WARNING: If you proceed further, you will not be able to fight the urge to pull out your credit card and run your ass down to the finest boutique in your town (read: the 80s section of Goodwill and the dustiest clothing store in the “trashy” mall that hasn’t been able to sell the sequin bomber jackets they bought off the back of a truck in the early-90s) to recreate this White Rain-encrusted Oklahoma blossom’s entire look. Make sure you have enough room on your Visa. You’ve been warned.
Shelli Landon is one of nine Republicans who is trying to snatch the party’s nomination to represent Oklahoma Congressional District 5 in the U.S. House. I don’t know or care who the other candidates are but I’m guessing they’re in the process of announcing that they’re dropping out of that bitch because there’s no way they have the budget (read: a bootleg copy of Windows Movie Maker, a water-damaged floppy disc of MS Paint from the 80s, a pink can of AquaNet, and an old thing of Mary Kay rouge) to top the 1980s public access brilliance that Shelli Landon served up. It’s fitting that Shelli’s last name is Landon because I fell off my chair and Landon on my ass from the glamour of it all!
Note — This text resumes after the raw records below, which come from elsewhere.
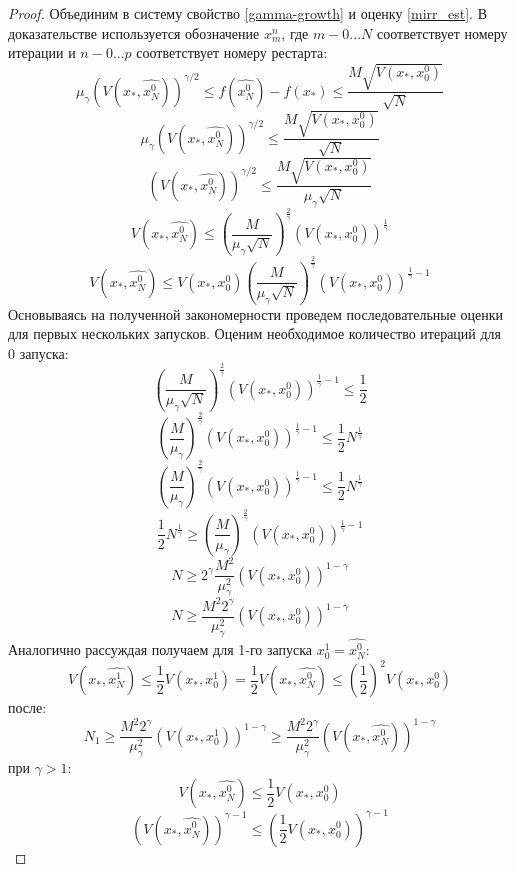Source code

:     \begin{proof}
       Объединим в систему свойство \eqref{gamma-growth} и оценку \eqref{mirr_est}. В доказательстве используется обозначение $x_m^n$, где $m - 0...N$ соответствует номеру итерации и $n - 0...p$ соответствует номеру рестарта: 
       $$
           \mu_{\gamma}(V(x_*, \widehat{x_N^0}))^{\gamma/2} \leq f(\widehat{x_N^0}) - f(x_*) \leq \frac{M\sqrt{V(x_*, x_0^0)}}{\sqrt{N}}
       $$
       $$
           \mu_{\gamma}(V(x_*, \widehat{x_N^0}))^{\gamma/2} \leq \frac{M\sqrt{V(x_*, x_0^0)}}{\sqrt{N}}
       $$
       $$
           (V(x_*, \widehat{x_N^0}))^{\gamma/2} \leq \frac{M\sqrt{V(x_*, x_0^0)}}{\mu_{\gamma}\sqrt{N}}
       $$
       $$
           V(x_*, \widehat{x_N^0}) \leq (\frac{M}{\mu_{\gamma}\sqrt{ N}})^{\frac{2}{\gamma}} (V(x_*, x_0^0))^{\frac{1}{\gamma}}
       $$
       $$
           V(x_*, \widehat{x_N^0}) \leq V(x_*, x_0^0) (\frac{M}{\mu_{\gamma}\sqrt{N}})^{\frac{2}{\gamma}} (V(x_*, x_0^0))^{\frac{1}{\gamma} - 1}
       $$
       Основываясь на полученной закономерности проведем последовательные оценки для первых нескольких запусков. Оценим необходимое количество итераций для 0 запуска:
       $$
           (\frac{M}{\mu_{\gamma}\sqrt{N}})^{\frac{2}{\gamma}} (V(x_*, x_0^0))^{\frac{1}{\gamma} - 1} \leq \frac{1}{2} 
       $$
       $$
           (\frac{M}{\mu_{\gamma}})^{\frac{2}{\gamma}} (V(x_*, x_0^0))^{\frac{1}{\gamma} - 1} \leq \frac{1}{2} N^{\frac{1}{\gamma}} 
       $$
       $$
           (\frac{M}{\mu_{\gamma}})^{\frac{2}{\gamma}} (V(x_*, x_0^0))^{\frac{1}{\gamma} - 1} \leq \frac{1}{2} N^{\frac{1}{\gamma}} 
       $$
       $$
           \frac{1}{2} N^{\frac{1}{\gamma}} \geq (\frac{M}{\mu_{\gamma}})^{\frac{2}{\gamma}} (V(x_*, x_0^0))^{\frac{1}{\gamma} - 1}  
       $$
       $$
           N \geq 2 ^ {\gamma} \frac{M^2}{\mu_{\gamma}^2} (V(x_*, x_0^0))^{1 - \gamma}  
       $$
       $$
           N \geq \frac{M^2 2^{\gamma}}{\mu_{\gamma}^2} (V(x_*, x_0^0))^{1 - \gamma}  
       $$
       Аналогично рассуждая получаем для 1-го запуска $x_0^1 = \widehat{x_N^0}$:
       $$
           V(x_*, \widehat{x_N^1}) \leq \frac{1}{2} V(x_*, x_0^1) = \frac{1}{2} V(x_*, \widehat{x_N^0}) \leq (\frac{1}{2})^2 V(x_*, x_0^0) 
       $$
       после:
       $$
           N_1 \geq \frac{M^2 2^{\gamma}}{\mu_{\gamma}^2} (V(x_*, x_0^1))^{1 - \gamma} \geq \frac{M^2 2^{\gamma}}{\mu_{\gamma}^2} (V(x_*, \widehat{x_N^0}))^{1 - \gamma} 
       $$
       при $\gamma > 1$:
       $$
           V(x_*, \widehat{x_N^0}) \leq \frac{1}{2}V(x_*, x_0^0)  
       $$
       $$
           (V(x_*, \widehat{x_N^0}))^{\gamma - 1} \leq (\frac{1}{2} V(x_*, x_0^0))^{\gamma - 1}
$$
\end{proof}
Future Congresswoman Shelli Landon (a bald eagle just crashed into the side of a mountain at the thought of that) has released a campaign video for the ages. If Donna Pescow got a glamour makeover from Allison Janney’s Drop Dead Gorgeous character to star in a skit for Jim & Merrick (That’s Tim & Eric’s low-rent cousins), it wouldn’t come close to capturing the HIGH ART messiness of this:
2020 has upended a lot of things but at least there are still political ads like this one for a GOPer in OK-5 pic.twitter.com/yPP2c7vnYH
— Alex Thompson (@AlxThomp) June 18, 2020
It’s a good thing for Hollywood that the Academy doesn’t accept submissions from zero budget political ads, because this would easily win Oscars for Best Visual Effects, Best Sound Mixing, Best Makeup and Hairstyling, Best Costume Design, and Best Original Song. Yes, I said “Best Original Song,” because The Star-Spangled Banner didn’t truly exist until Shelli yodeled it out in this ad.
Shelli Landon also proved that she’s the one for the job by misspelling the name of her own state:
But really, who has time for spellcheck (“I know you don’t!” – you) when you’re a style icon like Shelli Landon.
As for Shelli’s political beliefs, she’s anti-choice, wants to stop “LGBTQ agendas” (“We can tell by your hair and makeup” – the LGBTQ community), and believes that Bill Gates wants to inject REAL ID-embedded sugar chips into our hands to see if we’re getting mandatory vaccines. And I probably wouldn’t be lying if I said that she thinks global warming is as fake as that Photoshopped car-filled church parking lot in her ad. Because you know what they say: The higher the hair, the closer to depleting the ozone layer since you used 12 cans of aerosol hairspray to achieve that shit.
And Shelli really made her alma mater Rhode Island School of Design proud with that ad. No, for once, that wasn’t served on a bed of sarcasm. She’s really a graduate of Rhode School of Design. A style icon, the epitome of batshit, AND a comedian!